John Mueller, portavoce di Google molto attivo nelle risposte alla community, ha chiarito come viene trattato l’audio inserito in una pagina. Aggiungere una traccia audio o una versione letta di un articolo non incide sul posizionamento nei risultati di ricerca, anche se Google valuta positivamente le soluzioni che migliorano l’esperienza degli utenti.
Molti siti pubblicano versioni audio di articoli, notizie e altri contenuti per rendere la fruizione più comoda e accessibile. Quei file, però, non diventano un segnale autonomo di ranking: spesso Google li interpreta in modo simile ai contenuti video. Possono quindi comparire in uno snippet video e dare un po’ di visibilità in più, ma non quanto ci si potrebbe aspettare da un vero asset ottimizzato per la ricerca.

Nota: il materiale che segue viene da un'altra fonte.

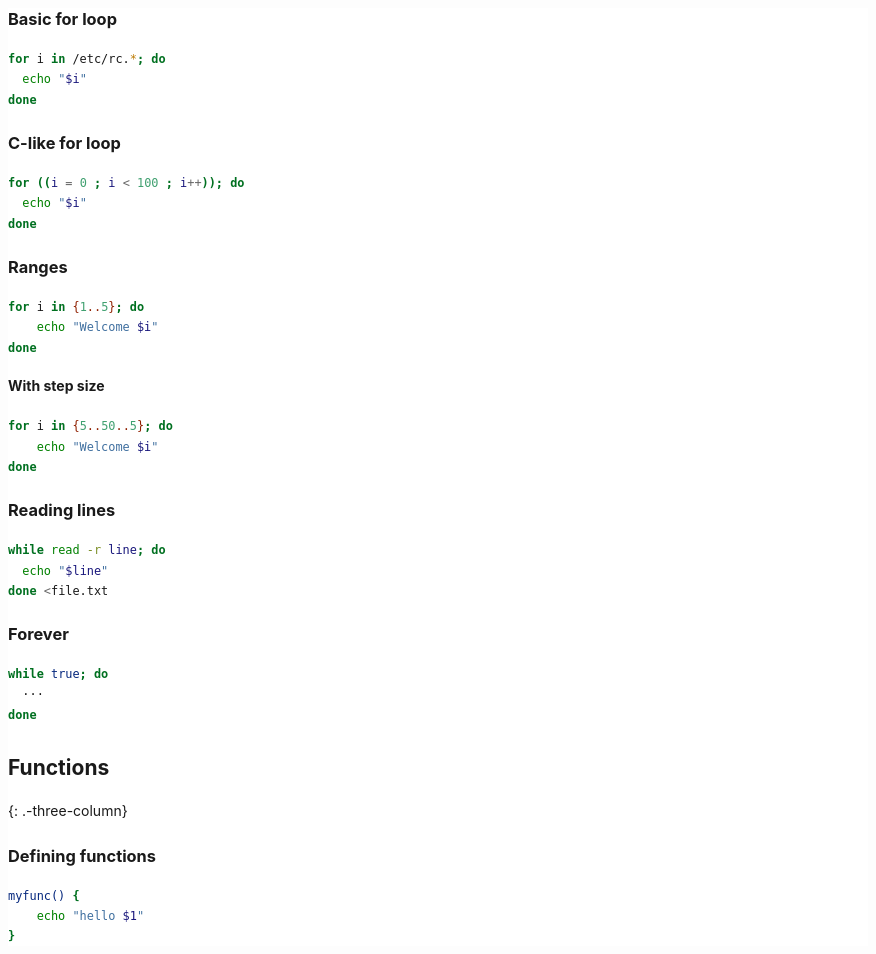 ### Basic for loop

```bash
for i in /etc/rc.*; do
  echo "$i"
done
```

### C-like for loop

```bash
for ((i = 0 ; i < 100 ; i++)); do
  echo "$i"
done
```

### Ranges

```bash
for i in {1..5}; do
    echo "Welcome $i"
done
```

#### With step size

```bash
for i in {5..50..5}; do
    echo "Welcome $i"
done
```

### Reading lines

```bash
while read -r line; do
  echo "$line"
done <file.txt
```

### Forever

```bash
while true; do
  ···
done
```

## Functions
{: .-three-column}

### Defining functions

```bash
myfunc() {
    echo "hello $1"
}
```
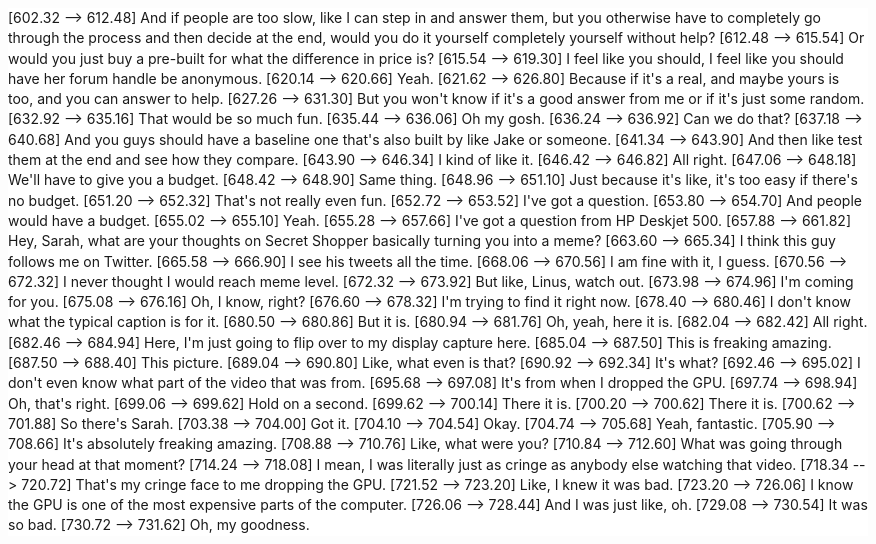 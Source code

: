 [602.32 --> 612.48]  And if people are too slow, like I can step in and answer them, but you otherwise have to completely go through the process and then decide at the end, would you do it yourself completely yourself without help?
[612.48 --> 615.54]  Or would you just buy a pre-built for what the difference in price is?
[615.54 --> 619.30]  I feel like you should, I feel like you should have her forum handle be anonymous.
[620.14 --> 620.66]  Yeah.
[621.62 --> 626.80]  Because if it's a real, and maybe yours is too, and you can answer to help.
[627.26 --> 631.30]  But you won't know if it's a good answer from me or if it's just some random.
[632.92 --> 635.16]  That would be so much fun.
[635.44 --> 636.06]  Oh my gosh.
[636.24 --> 636.92]  Can we do that?
[637.18 --> 640.68]  And you guys should have a baseline one that's also built by like Jake or someone.
[641.34 --> 643.90]  And then like test them at the end and see how they compare.
[643.90 --> 646.34]  I kind of like it.
[646.42 --> 646.82]  All right.
[647.06 --> 648.18]  We'll have to give you a budget.
[648.42 --> 648.90]  Same thing.
[648.96 --> 651.10]  Just because it's like, it's too easy if there's no budget.
[651.20 --> 652.32]  That's not really even fun.
[652.72 --> 653.52]  I've got a question.
[653.80 --> 654.70]  And people would have a budget.
[655.02 --> 655.10]  Yeah.
[655.28 --> 657.66]  I've got a question from HP Deskjet 500.
[657.88 --> 661.82]  Hey, Sarah, what are your thoughts on Secret Shopper basically turning you into a meme?
[663.60 --> 665.34]  I think this guy follows me on Twitter.
[665.58 --> 666.90]  I see his tweets all the time.
[668.06 --> 670.56]  I am fine with it, I guess.
[670.56 --> 672.32]  I never thought I would reach meme level.
[672.32 --> 673.92]  But like, Linus, watch out.
[673.98 --> 674.96]  I'm coming for you.
[675.08 --> 676.16]  Oh, I know, right?
[676.60 --> 678.32]  I'm trying to find it right now.
[678.40 --> 680.46]  I don't know what the typical caption is for it.
[680.50 --> 680.86]  But it is.
[680.94 --> 681.76]  Oh, yeah, here it is.
[682.04 --> 682.42]  All right.
[682.46 --> 684.94]  Here, I'm just going to flip over to my display capture here.
[685.04 --> 687.50]  This is freaking amazing.
[687.50 --> 688.40]  This picture.
[689.04 --> 690.80]  Like, what even is that?
[690.92 --> 692.34]  It's what?
[692.46 --> 695.02]  I don't even know what part of the video that was from.
[695.68 --> 697.08]  It's from when I dropped the GPU.
[697.74 --> 698.94]  Oh, that's right.
[699.06 --> 699.62]  Hold on a second.
[699.62 --> 700.14]  There it is.
[700.20 --> 700.62]  There it is.
[700.62 --> 701.88]  So there's Sarah.
[703.38 --> 704.00]  Got it.
[704.10 --> 704.54]  Okay.
[704.74 --> 705.68]  Yeah, fantastic.
[705.90 --> 708.66]  It's absolutely freaking amazing.
[708.88 --> 710.76]  Like, what were you?
[710.84 --> 712.60]  What was going through your head at that moment?
[714.24 --> 718.08]  I mean, I was literally just as cringe as anybody else watching that video.
[718.34 --> 720.72]  That's my cringe face to me dropping the GPU.
[721.52 --> 723.20]  Like, I knew it was bad.
[723.20 --> 726.06]  I know the GPU is one of the most expensive parts of the computer.
[726.06 --> 728.44]  And I was just like, oh.
[729.08 --> 730.54]  It was so bad.
[730.72 --> 731.62]  Oh, my goodness. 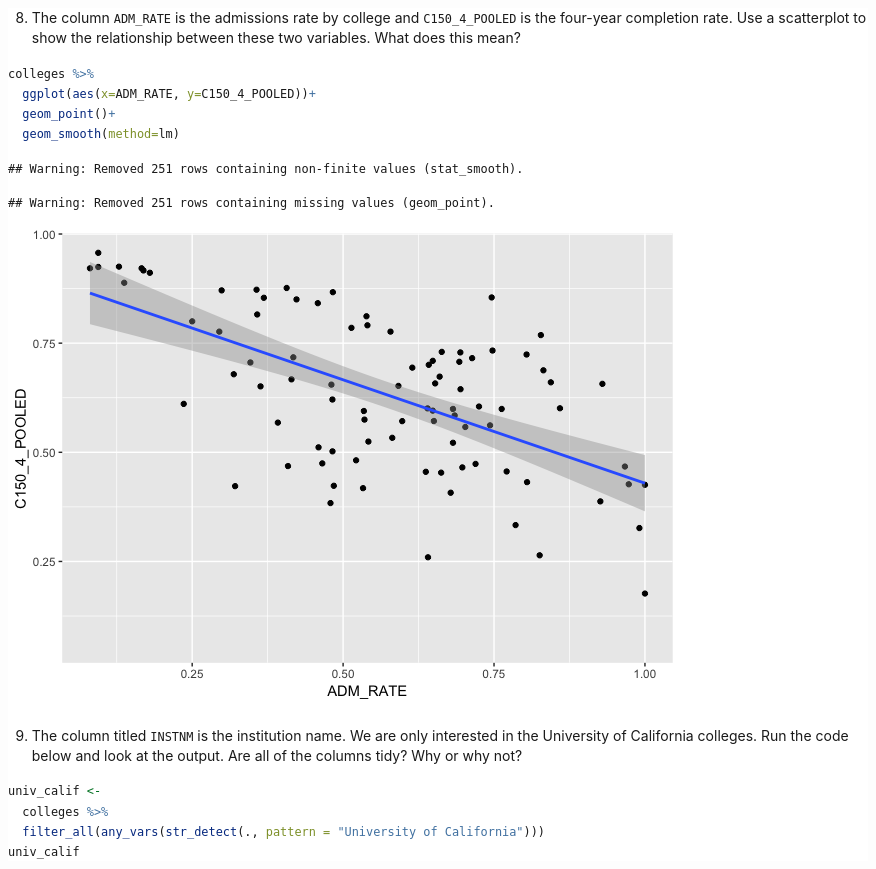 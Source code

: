8. The column `ADM_RATE` is the admissions rate by college and `C150_4_POOLED` is the four-year completion rate. Use a scatterplot to show the relationship between these two variables. What does this mean?

```r
colleges %>% 
  ggplot(aes(x=ADM_RATE, y=C150_4_POOLED))+
  geom_point()+
  geom_smooth(method=lm)
```

```
## Warning: Removed 251 rows containing non-finite values (stat_smooth).
```

```
## Warning: Removed 251 rows containing missing values (geom_point).
```

![](midterm_exam_files/figure-html/unnamed-chunk-9-1.png)


9. The column titled `INSTNM` is the institution name. We are only interested in the University of California colleges. Run the code below and look at the output. Are all of the columns tidy? Why or why not?


```r
univ_calif <-
  colleges %>% 
  filter_all(any_vars(str_detect(., pattern = "University of California")))
univ_calif
```

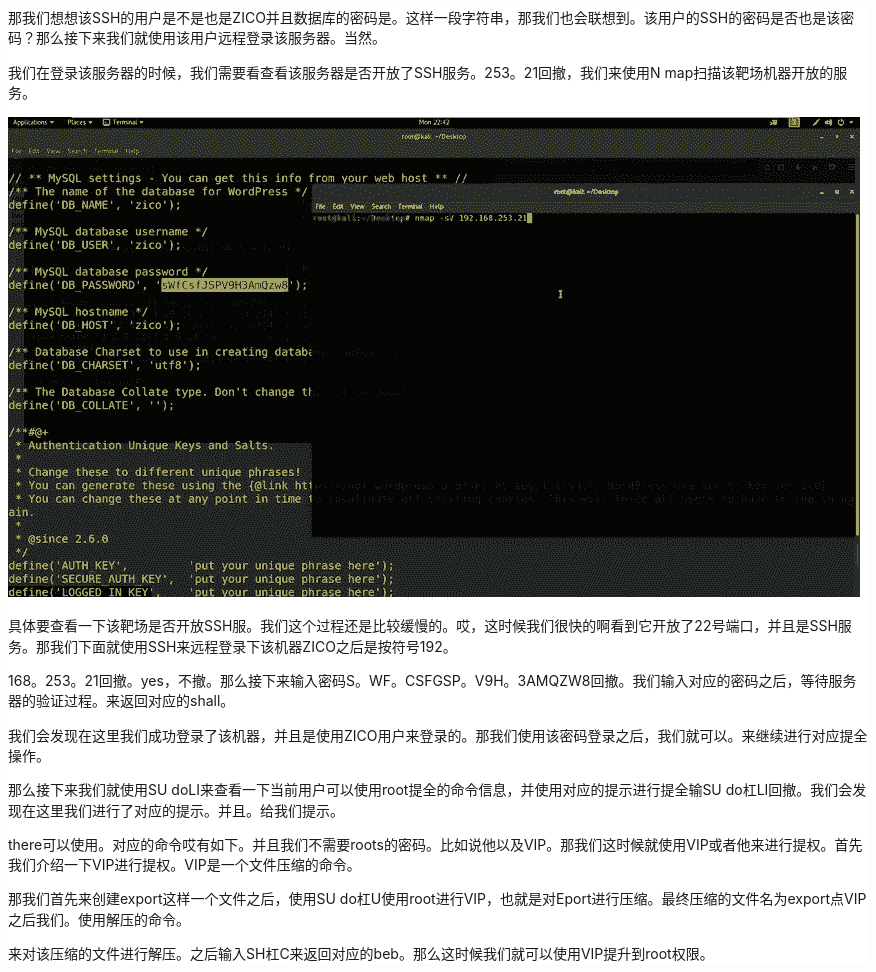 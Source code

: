 那我们想想该SSH的用户是不是也是ZICO并且数据库的密码是。这样一段字符串，那我们也会联想到。该用户的SSH的密码是否也是该密码？那么接下来我们就使用该用户远程登录该服务器。当然。

我们在登录该服务器的时候，我们需要看查看该服务器是否开放了SSH服务。253。21回撤，我们来使用N map扫描该靶场机器开放的服务。



![](img/87a4d6faffbdad1f6aea6c9be222a94d_17.png)

具体要查看一下该靶场是否开放SSH服。我们这个过程还是比较缓慢的。哎，这时候我们很快的啊看到它开放了22号端口，并且是SSH服务。那我们下面就使用SSH来远程登录下该机器ZICO之后是按符号192。

168。253。21回撤。yes，不撤。那么接下来输入密码S。WF。CSFGSP。V9H。3AMQZW8回撤。我们输入对应的密码之后，等待服务器的验证过程。来返回对应的shall。

我们会发现在这里我们成功登录了该机器，并且是使用ZICO用户来登录的。那我们使用该密码登录之后，我们就可以。来继续进行对应提全操作。

那么接下来我们就使用SU doLI来查看一下当前用户可以使用root提全的命令信息，并使用对应的提示进行提全输SU do杠LI回撤。我们会发现在这里我们进行了对应的提示。并且。给我们提示。

there可以使用。对应的命令哎有如下。并且我们不需要roots的密码。比如说他以及VIP。那我们这时候就使用VIP或者他来进行提权。首先我们介绍一下VIP进行提权。VIP是一个文件压缩的命令。

那我们首先来创建export这样一个文件之后，使用SU do杠U使用root进行VIP，也就是对Eport进行压缩。最终压缩的文件名为export点VIP之后我们。使用解压的命令。

来对该压缩的文件进行解压。之后输入SH杠C来返回对应的beb。那么这时候我们就可以使用VIP提升到root权限。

Mueller ha escluso anche un altro timore diffuso: la versione audio non viene considerata contenuto duplicato. In pratica, il file non porta né vantaggi né penalizzazioni dirette per il posizionamento. Per gli utenti può comunque essere una funzione utile, quindi non serve eliminarla solo perché non genera suggerimenti di ricerca.
Una pagina con audio può risultare più utile per chi la consulta e può essere condivisa più facilmente sui social o tramite link diretto. Dal punto di vista di Google, però, non è una leva di promozione organica.
Per il ranking contano molto di più immagini e video ottimizzati per la SEO. Questi formati possono posizionarsi separatamente e portare nuovi visitatori, cosa che i normali file audio non fanno. L’eccezione sono i podcast, un formato specifico che su Google segue regole proprie.